*** Opening of Excerpted data ***
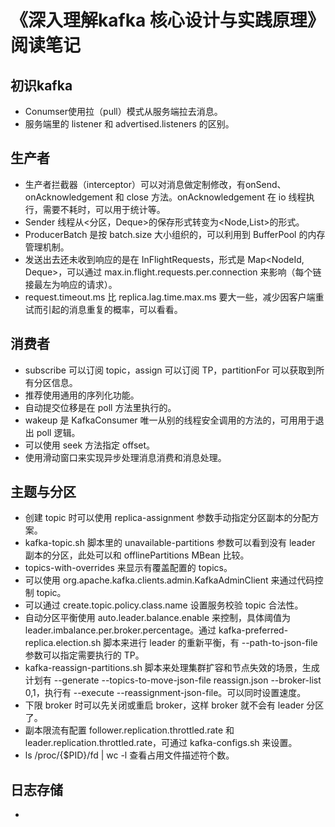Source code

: # 《深入理解kafka 核心设计与实践原理》阅读笔记

## 初识kafka

* Conumser使用拉（pull）模式从服务端拉去消息。
* 服务端里的 listener 和 advertised.listeners 的区别。

## 生产者

* 生产者拦截器（interceptor）可以对消息做定制修改，有onSend、onAcknowledgement 和 close 方法。onAcknowledgement 在 io 线程执行，需要不耗时，可以用于统计等。
* Sender 线程从<分区，Deque<ProducerBatch>>的保存形式转变为<Node,List<ProducerBatch>>的形式。
* ProducerBatch 是按 batch.size 大小组织的，可以利用到 BufferPool 的内存管理机制。
* 发送出去还未收到响应的是在 InFlightRequests，形式是 Map<NodeId, Deque<Request>>，可以通过 max.in.flight.requests.per.connection 来影响（每个链接最左为响应的请求）。
* request.timeout.ms 比 replica.lag.time.max.ms 要大一些，减少因客户端重试而引起的消息重复的概率，可以看看。

## 消费者

* subscribe 可以订阅 topic，assign 可以订阅 TP，partitionFor 可以获取到所有分区信息。
* 推荐使用通用的序列化功能。
* 自动提交位移是在 poll 方法里执行的。
* wakeup 是 KafkaConsumer 唯一从别的线程安全调用的方法的，可用用于退出 poll 逻辑。
* 可以使用 seek 方法指定 offset。
* 使用滑动窗口来实现异步处理消息消费和消息处理。

## 主题与分区

* 创建 topic 时可以使用 replica-assignment 参数手动指定分区副本的分配方案。
* kafka-topic.sh 脚本里的 unavailable-partitions 参数可以看到没有 leader 副本的分区，此处可以和 offlinePartitions MBean 比较。
* topics-with-overrides 来显示有覆盖配置的 topics。
* 可以使用 org.apache.kafka.clients.admin.KafkaAdminClient 来通过代码控制 topic。
* 可以通过 create.topic.policy.class.name 设置服务校验 topic 合法性。 
* 自动分区平衡使用 auto.leader.balance.enable 来控制，具体阈值为 leader.imbalance.per.broker.percentage。通过 kafka-preferred-replica.election.sh 脚本来进行 leader 的重新平衡，有 --path-to-json-file 参数可以指定需要执行的 TP。
* kafka-reassign-partitions.sh 脚本来处理集群扩容和节点失效的场景，生成计划有 --generate --topics-to-move-json-file reassign.json --broker-list 0,1，执行有 --execute --reassignment-json-file。可以同时设置速度。
* 下限 broker 时可以先关闭或重启 broker，这样 broker 就不会有 leader 分区了。
* 副本限流有配置 follower.replication.throttled.rate 和 leader.replication.throttled.rate，可通过 kafka-configs.sh 来设置。
* ls /proc/{$PID}/fd | wc -l 查看占用文件描述符个数。

## 日志存储

*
*** Close of Excerpted data ***
Work instruction - Above are the entries. Quote exactly the lines from the one bearing "可以订阅 TP，partitionFor 可以获取到所有分区信息。" through the one bearing "设置服务校验 topic 合法性。".

Answer to the problem -
* subscribe 可以订阅 topic，assign 可以订阅 TP，partitionFor 可以获取到所有分区信息。
* 推荐使用通用的序列化功能。
* 自动提交位移是在 poll 方法里执行的。
* wakeup 是 KafkaConsumer 唯一从别的线程安全调用的方法的，可用用于退出 poll 逻辑。
* 可以使用 seek 方法指定 offset。
* 使用滑动窗口来实现异步处理消息消费和消息处理。

## 主题与分区

* 创建 topic 时可以使用 replica-assignment 参数手动指定分区副本的分配方案。
* kafka-topic.sh 脚本里的 unavailable-partitions 参数可以看到没有 leader 副本的分区，此处可以和 offlinePartitions MBean 比较。
* topics-with-overrides 来显示有覆盖配置的 topics。
* 可以使用 org.apache.kafka.clients.admin.KafkaAdminClient 来通过代码控制 topic。
* 可以通过 create.topic.policy.class.name 设置服务校验 topic 合法性。 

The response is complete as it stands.